Wednesday, August 13, 2014

AAA: A $38-Tablet vs. Poverty

AAA (Available, Accessible, and Affordable) is how I rate and describe Datawind’s UbiSlate 7ci. It is a $38-Tablet that makes “little miracles” available to the marginalized and forgotten. It is a device that easily makes data, information, intelligence, knowledge and education accessible both online and offline to all groups of all ages.  It is an affordable technology tool for the seemingly hopeless but supposedly “preferred poor” in the “Battle Against Poverty”.

In this year’s International CES held in Las Vegas, Nevada – a choice event that I attend every year, I purposely scheduled a meeting with the Executives of Datawind. I wanted to see a demonstration of the amazingly inexpensive electronic device that could prove to be an equalizer.

The UbiSlate 7ci is no iPAD and no Samsung Galaxy. Neither is it an Amazon Kindle Fire HD nor a Barnes & Noble Nook HD. The poor can never afford these devices as prized and possessing of features that are describable as “luxurious” beyond the poor’s basic needs at this stage of the battle. Having “options” is currently a monopoly of the relatively rich or middle class.

It took a while before I received a sample product for review. It took another while before I finished testing the product because I also got it checked by a “Digital Native” (born after 1980) and by a “Digital Immigrant” (born before 1980).
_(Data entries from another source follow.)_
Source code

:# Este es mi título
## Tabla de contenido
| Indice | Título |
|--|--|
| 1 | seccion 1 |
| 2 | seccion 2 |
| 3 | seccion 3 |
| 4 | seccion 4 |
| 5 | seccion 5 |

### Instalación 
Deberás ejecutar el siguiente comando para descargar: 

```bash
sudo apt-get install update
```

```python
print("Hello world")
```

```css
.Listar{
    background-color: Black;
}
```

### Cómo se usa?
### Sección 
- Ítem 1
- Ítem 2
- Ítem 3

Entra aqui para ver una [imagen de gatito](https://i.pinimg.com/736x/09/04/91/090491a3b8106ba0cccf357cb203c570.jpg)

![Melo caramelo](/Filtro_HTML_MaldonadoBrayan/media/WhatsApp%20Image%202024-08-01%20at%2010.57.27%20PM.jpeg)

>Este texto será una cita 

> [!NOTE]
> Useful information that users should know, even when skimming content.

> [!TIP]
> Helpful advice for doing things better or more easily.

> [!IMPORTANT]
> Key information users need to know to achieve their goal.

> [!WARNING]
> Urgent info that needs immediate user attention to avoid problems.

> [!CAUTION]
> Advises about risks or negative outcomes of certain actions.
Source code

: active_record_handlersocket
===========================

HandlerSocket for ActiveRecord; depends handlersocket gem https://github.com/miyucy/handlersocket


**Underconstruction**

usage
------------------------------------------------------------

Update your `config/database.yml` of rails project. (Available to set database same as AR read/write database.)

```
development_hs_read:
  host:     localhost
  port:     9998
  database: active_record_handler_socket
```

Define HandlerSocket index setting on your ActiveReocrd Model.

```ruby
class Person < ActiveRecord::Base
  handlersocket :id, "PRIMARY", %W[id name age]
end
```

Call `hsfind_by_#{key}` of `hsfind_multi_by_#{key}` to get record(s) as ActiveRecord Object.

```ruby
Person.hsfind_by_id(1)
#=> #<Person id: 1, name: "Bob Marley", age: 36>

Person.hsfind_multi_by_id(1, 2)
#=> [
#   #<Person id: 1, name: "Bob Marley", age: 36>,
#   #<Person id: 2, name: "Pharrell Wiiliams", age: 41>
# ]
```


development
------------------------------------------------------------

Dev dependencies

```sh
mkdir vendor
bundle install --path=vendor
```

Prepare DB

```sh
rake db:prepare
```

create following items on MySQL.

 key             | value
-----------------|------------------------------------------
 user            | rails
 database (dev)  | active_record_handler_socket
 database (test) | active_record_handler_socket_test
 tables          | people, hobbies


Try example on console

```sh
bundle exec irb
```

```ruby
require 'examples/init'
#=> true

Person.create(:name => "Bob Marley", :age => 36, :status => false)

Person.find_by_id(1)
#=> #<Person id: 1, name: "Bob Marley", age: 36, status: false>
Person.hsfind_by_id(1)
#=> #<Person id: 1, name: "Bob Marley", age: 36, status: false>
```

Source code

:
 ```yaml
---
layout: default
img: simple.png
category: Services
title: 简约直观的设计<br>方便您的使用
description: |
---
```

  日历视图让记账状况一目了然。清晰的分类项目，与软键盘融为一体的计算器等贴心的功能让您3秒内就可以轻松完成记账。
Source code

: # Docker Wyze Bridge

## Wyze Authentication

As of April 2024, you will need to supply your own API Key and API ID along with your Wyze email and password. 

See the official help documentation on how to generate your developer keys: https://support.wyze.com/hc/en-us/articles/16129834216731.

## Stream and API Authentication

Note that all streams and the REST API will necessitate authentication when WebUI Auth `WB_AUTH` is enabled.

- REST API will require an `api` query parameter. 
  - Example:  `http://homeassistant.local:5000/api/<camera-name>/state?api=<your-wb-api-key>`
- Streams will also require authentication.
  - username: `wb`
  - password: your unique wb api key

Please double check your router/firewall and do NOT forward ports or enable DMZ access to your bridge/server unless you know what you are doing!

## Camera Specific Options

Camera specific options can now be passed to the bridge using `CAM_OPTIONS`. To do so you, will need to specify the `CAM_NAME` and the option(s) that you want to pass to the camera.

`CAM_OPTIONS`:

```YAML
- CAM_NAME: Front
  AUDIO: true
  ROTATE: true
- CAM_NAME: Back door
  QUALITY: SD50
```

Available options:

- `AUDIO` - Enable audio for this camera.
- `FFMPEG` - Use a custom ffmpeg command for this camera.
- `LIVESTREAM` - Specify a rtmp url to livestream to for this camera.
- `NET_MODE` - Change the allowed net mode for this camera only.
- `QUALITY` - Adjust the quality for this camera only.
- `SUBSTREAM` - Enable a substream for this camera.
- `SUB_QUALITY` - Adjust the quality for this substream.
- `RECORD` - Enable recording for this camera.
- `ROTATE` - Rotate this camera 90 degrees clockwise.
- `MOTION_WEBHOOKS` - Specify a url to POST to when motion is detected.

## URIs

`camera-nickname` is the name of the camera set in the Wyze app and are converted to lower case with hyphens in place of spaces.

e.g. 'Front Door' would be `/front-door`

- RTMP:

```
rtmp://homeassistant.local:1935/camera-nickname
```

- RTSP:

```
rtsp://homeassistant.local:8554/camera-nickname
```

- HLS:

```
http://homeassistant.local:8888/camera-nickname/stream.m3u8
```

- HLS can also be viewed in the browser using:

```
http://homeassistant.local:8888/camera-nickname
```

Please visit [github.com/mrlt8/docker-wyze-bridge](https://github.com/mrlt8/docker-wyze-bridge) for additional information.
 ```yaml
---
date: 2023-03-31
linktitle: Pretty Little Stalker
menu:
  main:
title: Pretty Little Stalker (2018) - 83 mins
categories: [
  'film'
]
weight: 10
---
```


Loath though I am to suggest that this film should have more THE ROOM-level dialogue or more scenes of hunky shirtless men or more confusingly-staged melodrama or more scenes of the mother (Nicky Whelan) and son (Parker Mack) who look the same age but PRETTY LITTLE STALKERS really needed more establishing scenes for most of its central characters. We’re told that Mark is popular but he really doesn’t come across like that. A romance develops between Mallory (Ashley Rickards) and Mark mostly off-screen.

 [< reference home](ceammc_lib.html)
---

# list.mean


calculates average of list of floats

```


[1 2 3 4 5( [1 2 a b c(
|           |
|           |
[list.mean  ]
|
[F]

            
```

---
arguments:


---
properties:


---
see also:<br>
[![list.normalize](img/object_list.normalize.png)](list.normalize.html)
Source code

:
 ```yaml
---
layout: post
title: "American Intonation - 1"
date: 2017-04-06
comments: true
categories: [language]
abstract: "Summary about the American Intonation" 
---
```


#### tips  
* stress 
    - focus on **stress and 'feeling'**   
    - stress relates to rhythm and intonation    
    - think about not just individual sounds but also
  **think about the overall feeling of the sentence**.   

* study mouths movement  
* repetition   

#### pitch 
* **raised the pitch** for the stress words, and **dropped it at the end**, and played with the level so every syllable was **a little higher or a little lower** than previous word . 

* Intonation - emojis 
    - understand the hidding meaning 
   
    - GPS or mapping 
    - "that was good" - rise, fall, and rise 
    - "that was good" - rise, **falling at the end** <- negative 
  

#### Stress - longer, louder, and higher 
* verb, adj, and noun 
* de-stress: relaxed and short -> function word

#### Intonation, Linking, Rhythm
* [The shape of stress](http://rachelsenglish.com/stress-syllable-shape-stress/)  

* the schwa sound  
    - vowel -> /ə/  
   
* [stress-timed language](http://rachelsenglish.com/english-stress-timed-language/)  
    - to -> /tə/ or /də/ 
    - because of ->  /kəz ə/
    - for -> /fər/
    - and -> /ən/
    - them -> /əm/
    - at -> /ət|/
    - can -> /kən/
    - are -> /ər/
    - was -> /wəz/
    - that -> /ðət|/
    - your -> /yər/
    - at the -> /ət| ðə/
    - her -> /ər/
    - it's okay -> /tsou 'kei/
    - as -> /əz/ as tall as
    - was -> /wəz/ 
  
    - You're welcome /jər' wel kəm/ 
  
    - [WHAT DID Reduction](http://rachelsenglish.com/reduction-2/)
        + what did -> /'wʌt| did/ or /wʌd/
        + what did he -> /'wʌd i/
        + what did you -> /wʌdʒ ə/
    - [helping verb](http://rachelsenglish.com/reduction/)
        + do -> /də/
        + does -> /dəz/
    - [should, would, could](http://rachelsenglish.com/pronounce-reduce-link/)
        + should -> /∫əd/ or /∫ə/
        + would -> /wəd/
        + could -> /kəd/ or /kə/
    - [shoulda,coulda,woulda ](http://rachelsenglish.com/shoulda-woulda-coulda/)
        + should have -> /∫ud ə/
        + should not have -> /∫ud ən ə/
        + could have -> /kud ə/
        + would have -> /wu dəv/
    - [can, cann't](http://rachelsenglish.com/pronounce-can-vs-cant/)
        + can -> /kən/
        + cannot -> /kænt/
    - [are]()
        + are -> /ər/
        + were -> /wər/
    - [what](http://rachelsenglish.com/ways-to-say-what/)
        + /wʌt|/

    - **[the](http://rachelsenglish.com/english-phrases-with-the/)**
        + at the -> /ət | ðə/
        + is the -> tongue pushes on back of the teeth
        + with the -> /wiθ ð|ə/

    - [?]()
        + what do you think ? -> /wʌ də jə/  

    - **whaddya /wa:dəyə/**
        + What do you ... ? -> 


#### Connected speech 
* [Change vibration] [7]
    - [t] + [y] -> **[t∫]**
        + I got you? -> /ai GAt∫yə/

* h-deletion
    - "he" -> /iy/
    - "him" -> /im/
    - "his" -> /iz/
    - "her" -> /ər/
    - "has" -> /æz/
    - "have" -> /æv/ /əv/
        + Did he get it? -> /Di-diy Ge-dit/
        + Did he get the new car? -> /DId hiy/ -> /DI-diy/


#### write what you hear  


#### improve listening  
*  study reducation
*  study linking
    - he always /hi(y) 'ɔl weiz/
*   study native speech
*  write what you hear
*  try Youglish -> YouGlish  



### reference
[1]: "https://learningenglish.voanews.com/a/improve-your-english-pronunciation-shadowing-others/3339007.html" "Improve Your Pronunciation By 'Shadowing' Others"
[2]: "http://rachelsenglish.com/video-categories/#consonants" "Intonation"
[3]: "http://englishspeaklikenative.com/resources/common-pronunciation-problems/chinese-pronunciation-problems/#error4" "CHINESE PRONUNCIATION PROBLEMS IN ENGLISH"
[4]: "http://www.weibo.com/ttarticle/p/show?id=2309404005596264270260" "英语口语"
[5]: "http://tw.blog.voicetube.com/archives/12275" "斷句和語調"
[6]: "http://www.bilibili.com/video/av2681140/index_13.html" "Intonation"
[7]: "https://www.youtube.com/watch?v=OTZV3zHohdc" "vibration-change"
As expected, as iPAD users, both had several issues such as multi-tasking, quality of screen viewing, and limited to WiFi for Internet Access for the inexpensive model.

My company, the First Convergent Communications Worldwide, Inc. and Franklin Electronic Publishers, Inc. introduced the eBook technology in the Philippines when we brought and exclusively distributed the eBookMan in the Philippines. My firm was also a licensed manufacturer of the gadget. The eBookMan is the predecessor of Amazon’s Kindle.

Through the device, we created electronic libraries that included an encyclopedia, dictionary, the Holy Bible or the Koran, basic laws and Supreme Court decisions, medical libraries, novels, hit songs, audiobooks, and other documents. We described them as "Library in your pocket; knowledge at your fingertips.”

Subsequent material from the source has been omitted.